» WHAT THIS TASK INVOLVES
Show all lines containing "customers" from the data below.

Dataset entries
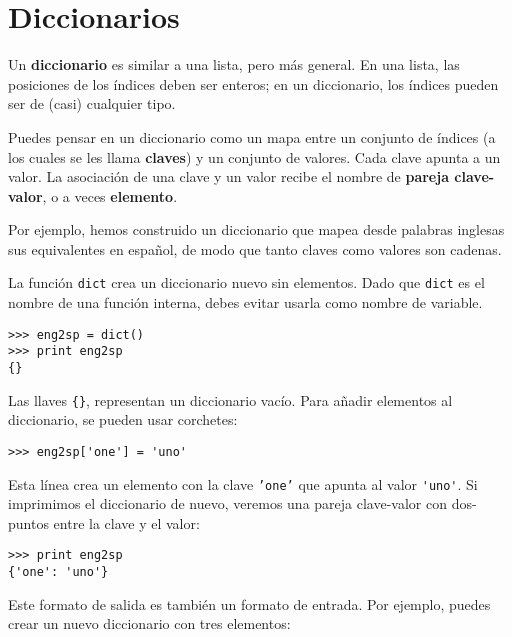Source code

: 
\chapter{Diccionarios}

Un {\bf diccionario} es similar a una lista, pero más general. En una lista,
las posiciones de los índices deben ser enteros; en un diccionario,
los índices pueden ser de (casi) cualquier tipo.

Puedes pensar en un diccionario como un mapa entre un conjunto de índices
(a los cuales se les llama {\bf claves}) y un conjunto de valores. Cada clave apunta a un
valor. La asociación de una clave y un valor recibe el nombre de {\bf
pareja clave-valor}, o a veces {\bf elemento}.

Por ejemplo, hemos construido un diccionario que mapea desde palabras inglesas
sus equivalentes en español, de modo que tanto claves como valores son cadenas.

La función {\tt dict} crea un diccionario nuevo sin elementos.
Dado que {\tt dict} es el nombre de una función interna, debes
evitar usarla como nombre de variable.


\beforeverb
\begin{verbatim}
>>> eng2sp = dict()
>>> print eng2sp
{}
\end{verbatim}
\afterverb

Las llaves \verb"{}", representan un diccionario vacío.
Para añadir elementos al diccionario, se pueden usar corchetes:


\beforeverb
\begin{verbatim}
>>> eng2sp['one'] = 'uno'
\end{verbatim}
\afterverb
%
Esta línea crea un elemento con la clave {\tt 'one'}
que apunta al valor \verb"'uno'". Si imprimimos el
diccionario de nuevo, veremos una pareja clave-valor con dos-puntos
entre la clave y el valor:

\beforeverb
\begin{verbatim}
>>> print eng2sp
{'one': 'uno'}
\end{verbatim}
\afterverb
%
Este formato de salida es también un formato de entrada. Por ejemplo,
puedes crear un nuevo diccionario con tres elementos:

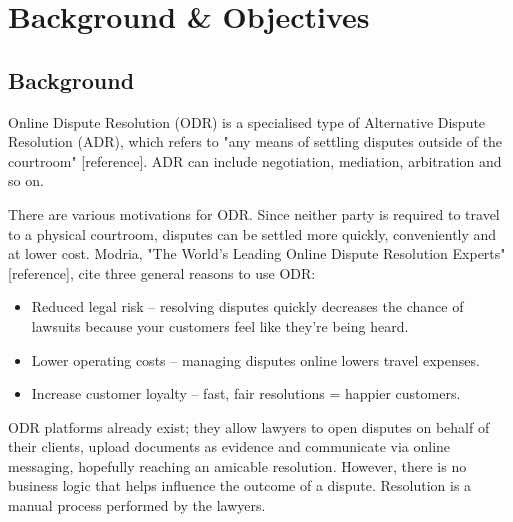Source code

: \chapter{Background \& Objectives}


\section{Background} %

Online Dispute Resolution (ODR) is a specialised type of Alternative Dispute Resolution (ADR), which refers to "any means of settling disputes outside of the courtroom" [reference]. ADR can include negotiation, mediation, arbitration and so on. %

There are various motivations for ODR. Since neither party is required to travel to a physical courtroom, disputes can be settled more quickly, conveniently and at lower cost. Modria, "The World’s Leading Online Dispute Resolution Experts" [reference], cite three general reasons to use ODR: %

\begin{itemize}
    \item Reduced legal risk – resolving disputes quickly decreases the chance of lawsuits because your customers feel like they’re being heard.
    \item Lower operating costs – managing disputes online lowers travel expenses.
    \item Increase customer loyalty – fast, fair resolutions = happier customers.
\end{itemize}

ODR platforms already exist; they allow lawyers to open disputes on behalf of their clients, upload documents as evidence and communicate via online messaging, hopefully reaching an amicable resolution. However, there is no business logic that helps influence the outcome of a dispute. Resolution is a manual process performed by the lawyers.

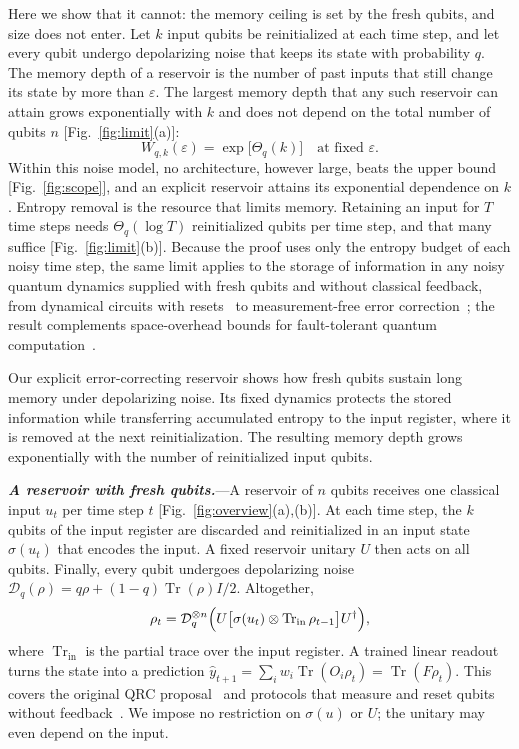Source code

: \documentclass[aps,prl,twocolumn,superscriptaddress,floatfix]{revtex4-2}
\theoremstyle{plain}
\newcommand{\tr}{\operatorname{Tr}}
\newcommand{\cD}{\mathcal D}
\newcommand{\runin}[1]{\textit{\textbf{#1}}---}
\begin{document}
Here we show that it cannot: the memory ceiling is set by the fresh qubits, and size does not enter. Let $k$ input qubits be reinitialized at each time step, and let every qubit undergo depolarizing noise that keeps its state with probability $q$. The memory depth of a reservoir is the number of past inputs that still change its state by more than $\varepsilon$. The largest memory depth that any such reservoir can attain grows exponentially with $k$ and does not depend on the total number of qubits $n$ [Fig.~\ref{fig:limit}(a)]:
\begin{equation}
W_{q,k}(\varepsilon)=\exp\!\big[\Theta_q(k)\big]\quad\text{at fixed }\varepsilon.
\label{eq:main}
\end{equation}
Within this noise model, no architecture, however large, beats the upper bound [Fig.~\ref{fig:scope}], and an explicit reservoir attains its exponential dependence on $k$. Entropy removal is the resource that limits memory. Retaining an input for $T$ time steps needs $\Theta_q(\log T)$ reinitialized qubits per time step, and that many suffice [Fig.~\ref{fig:limit}(b)]. Because the proof uses only the entropy budget of each noisy time step, the same limit applies to the storage of information in any noisy quantum dynamics supplied with fresh qubits and without classical feedback, from dynamical circuits with resets~\cite{Yasuda2023,Hu2024} to measurement-free error correction~\cite{Heussen2024}; the result complements space-overhead bounds for fault-tolerant quantum computation~\cite{Fawzi2022}.

Our explicit error-correcting reservoir shows how fresh qubits sustain long memory under depolarizing noise. Its fixed dynamics protects the stored information while transferring accumulated entropy to the input register, where it is removed at the next reinitialization. The resulting memory depth grows exponentially with the number of reinitialized input qubits.

\runin{A reservoir with fresh qubits.}A reservoir of $n$ qubits receives one classical input $u_t$ per time step $t$ [Fig.~\ref{fig:overview}(a),(b)]. At each time step, the $k$ qubits of the input register are discarded and reinitialized in an input state $\sigma(u_t)$ that encodes the input. A fixed reservoir unitary $U$ then acts on all qubits. Finally, every qubit undergoes depolarizing noise $\cD_q(\rho)=q\rho+(1-q)\tr(\rho)I/2$. Altogether,
\begin{equation}
\rho_t=\cD_q^{\otimes n}\Bigl(U\bigl[\sigma(u_t)\otimes\tr_{\mathrm{in}}\rho_{t-1}\bigr]U^\dagger\Bigr),
\label{eq:model}
\end{equation}
where $\tr_{\mathrm{in}}$ is the partial trace over the input register. A trained linear readout turns the state into a prediction $\hat y_{t+1}=\sum_iw_i\tr(O_i\rho_t)=\tr(F\rho_t)$. This covers the original QRC proposal~\cite{Fujii2017} and protocols that measure and reset qubits without feedback~\cite{Yasuda2023,Hu2024}. We impose no restriction on $\sigma(u)$ or $U$; the unitary may even depend on the input.
\end{document}
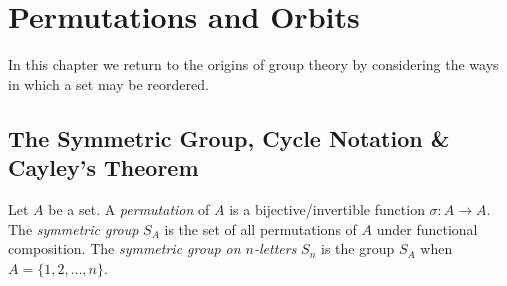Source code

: \graphicspath{{4perm/asy/}}
\setcounter{section}{3}

\section{Permutations and Orbits}\label{chap:perm}

In this chapter we return to the origins of group theory by considering the ways in which a set may be reordered.

\subsection{The Symmetric Group, Cycle Notation \& Cayley's Theorem}\label{sec:perm1}

\begin{defn}{}{}
	Let $A$ be a set. A \emph{permutation} of $A$ is a bijective/invertible function $\sigma:A\to A$.\smallbreak
	The \emph{symmetric group} $S_A$ is the set of all permutations of $A$ under functional composition.\smallbreak
	The \emph{symmetric group on $n$-letters\footnotemark} $S_n$ is the group $S_A$ when $A=\{1,2,\ldots,n\}$.
\end{defn}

» OUTPUT FOR THIS TASK
    \item Reduced legal risk – resolving disputes quickly decreases the chance of lawsuits because your customers feel like they’re being heard.
    \item Increase customer loyalty – fast, fair resolutions = happier customers.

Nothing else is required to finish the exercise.